The board is given power to “establish a contingency fund” then pay out of it in broadly defined circumstances – although it must publish guidance about how it will use the fund beforehand.

The board may also establish “pooled funds” with one or more consortium which can be used “towards expenditure incurred in the discharge of any of their commissioning functions”.

In addition to these abilities the board has a power “to provide assistance or support to a commissioning consortium”, including money, staff time or any other resources. The board can specify terms and conditions, the bill says, “impose restrictions” on how the resources are used.

Similarly, the bill allows for “two or more consortia to exercise functions jointly or on others’ behalf and [to] pool funds” between themselves - potentially allowing groups of smaller consortia to share risk, or share some commissioning functions across a wider patch.

The government’s July white paper said “there will be no bail-outs for organisations which overspend public budgets”.

But last month’s Liberating the NHS: Legislative Framework and Next Steps document said the board, “will have powers to enter into financial risk-pooling arrangements with consortia on the commissioning side”.

The document said the board could create “some form of weighted ‘insurance’ premium [for consortia] to ensure appropriate incentives for good financial management”.

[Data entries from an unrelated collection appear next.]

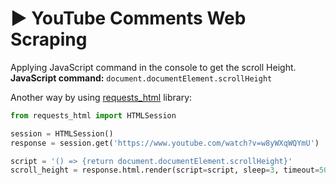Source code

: # :arrow_forward: YouTube Comments Web Scraping
Applying JavaScript command in the console to get the scroll Height.  
**JavaScript command:** `document.documentElement.scrollHeight`

Another way by using [requests_html](https://requests.readthedocs.io/projects/requests-html/en/latest/) library:
``` python
from requests_html import HTMLSession

session = HTMLSession()
response = session.get('https://www.youtube.com/watch?v=w8yWXqWQYmU')

script = '() => {return document.documentElement.scrollHeight}'
scroll_height = response.html.render(script=script, sleep=3, timeout=50000)
```
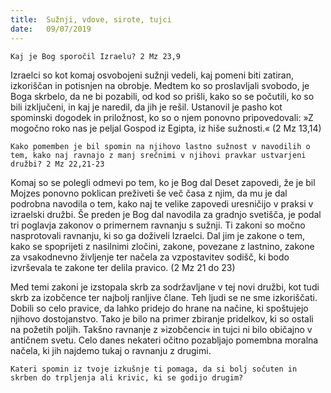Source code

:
 ```yaml
---
title:  Sužnji, vdove, sirote, tujci
date:   09/07/2019
---
```


`Kaj je Bog sporočil Izraelu? 2 Mz 23,9`

Izraelci so kot komaj osvobojeni sužnji vedeli, kaj pomeni biti zatiran, izkoriščan in potisnjen na obrobje. Medtem ko so proslavljali svobodo, je Boga skrbelo, da ne bi pozabili, od kod so prišli, kako so se počutili, ko so bili izključeni, in kaj je naredil, da jih je rešil. Ustanovil je pasho kot spominski dogodek in priložnost, ko so o njem ponovno pripovedovali: »Z mogočno roko nas je peljal Gospod iz Egipta, iz hiše sužnosti.« (2 Mz 13,14)

`Kako pomemben je bil spomin na njihovo lastno sužnost v navodilih o tem, kako naj ravnajo z manj srečnimi v njihovi pravkar ustvarjeni družbi? 2 Mz 22,21-23`

Komaj so se polegli odmevi po tem, ko je Bog dal Deset zapovedi, že je bil Mojzes ponovno poklican preživeti še več časa z njim, da mu je dal podrobna navodila o tem, kako naj te velike zapovedi uresničijo v praksi v izraelski družbi. Še preden je Bog dal navodila za gradnjo svetišča, je podal tri poglavja zakonov o primernem ravnanju s sužnji. Ti zakoni so močno nasprotovali ravnanju, ki so ga doživeli Izraelci. Dal jim je zakone o tem, kako se spoprijeti z nasilnimi zločini, zakone, povezane z lastnino, zakone za vsakodnevno življenje ter načela za vzpostavitev sodišč, ki bodo izvrševala te zakone ter delila pravico. (2 Mz 21 do 23)

Med temi zakoni je izstopala skrb za sodržavljane v tej novi družbi, kot tudi skrb za izobčence ter najbolj ranljive člane. Teh ljudi se ne sme izkoriščati. Dobili so celo pravice, da lahko pridejo do hrane na načine, ki spoštujejo njihovo dostojanstvo. Tako je bilo na primer zbiranje pridelkov, ki so ostali na požetih poljih. Takšno ravnanje z »izobčenci« in tujci ni bilo običajno v antičnem svetu. Celo danes nekateri očitno pozabljajo pomembna moralna načela, ki jih najdemo tukaj o ravnanju z drugimi.

`Kateri spomin iz tvoje izkušnje ti pomaga, da si bolj sočuten in skrben do trpljenja ali krivic, ki se godijo drugim?`
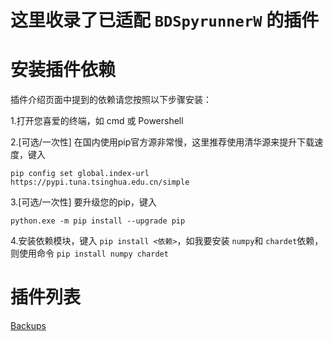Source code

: # 这里收录了已适配 `BDSpyrunnerW` 的插件

# 安装插件依赖

插件介绍页面中提到的依赖请您按照以下步骤安装：

1.打开您喜爱的终端，如 cmd 或 Powershell

2.[可选/一次性] 在国内使用pip官方源非常慢，这里推荐使用清华源来提升下载速度，键入

```shell
pip config set global.index-url https://pypi.tuna.tsinghua.edu.cn/simple
```

3.[可选/一次性] 要升级您的pip，键入

```shell
python.exe -m pip install --upgrade pip
```

4.安装依赖模块，键入 `pip install <依赖>`，如我要安装 `numpy`和 `chardet`依赖，则使用命令 `pip install numpy chardet`

# 插件列表

[Backups](Backups.md)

This could mean a transparent form of budget pooling. It could also be a mechanism to mean small consortia are more financially viable.

Separately, the bill provides for the board to make performance related payments to consortia. The July white paper said they would receive “a premium for achieving high quality outcomes and for financial performance”.

The bill says each consortium will distribute the money “among its members in such proportions as it considers appropriate”.